== Data to examine ==
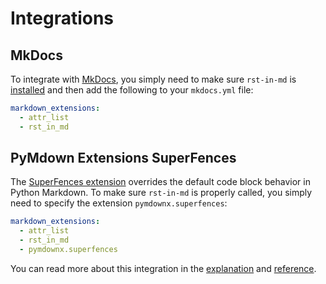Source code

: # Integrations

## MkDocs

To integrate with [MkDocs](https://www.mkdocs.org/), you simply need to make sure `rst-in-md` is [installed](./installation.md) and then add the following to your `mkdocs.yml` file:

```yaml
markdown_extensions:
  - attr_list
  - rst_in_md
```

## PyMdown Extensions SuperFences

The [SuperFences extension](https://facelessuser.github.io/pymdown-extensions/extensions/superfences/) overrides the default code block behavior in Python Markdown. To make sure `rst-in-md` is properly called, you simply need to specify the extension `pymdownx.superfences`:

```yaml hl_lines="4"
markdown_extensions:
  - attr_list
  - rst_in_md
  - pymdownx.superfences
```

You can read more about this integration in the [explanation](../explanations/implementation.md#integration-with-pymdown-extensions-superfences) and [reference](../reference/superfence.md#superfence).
===
What you will do: A verbatim printout of the entries above is expected, free of pictures.

Answer:
Source code

: # Integrations

## MkDocs

To integrate with [MkDocs](https://www.mkdocs.org/), you simply need to make sure `rst-in-md` is [installed](./installation.md) and then add the following to your `mkdocs.yml` file:

```yaml
markdown_extensions:
  - attr_list
  - rst_in_md
```

## PyMdown Extensions SuperFences

The [SuperFences extension](https://facelessuser.github.io/pymdown-extensions/extensions/superfences/) overrides the default code block behavior in Python Markdown. To make sure `rst-in-md` is properly called, you simply need to specify the extension `pymdownx.superfences`:

```yaml hl_lines="4"
markdown_extensions:
  - attr_list
  - rst_in_md
  - pymdownx.superfences
```

You can read more about this integration in the [explanation](../explanations/implementation.md#integration-with-pymdown-extensions-superfences) and [reference](../reference/superfence.md#superfence).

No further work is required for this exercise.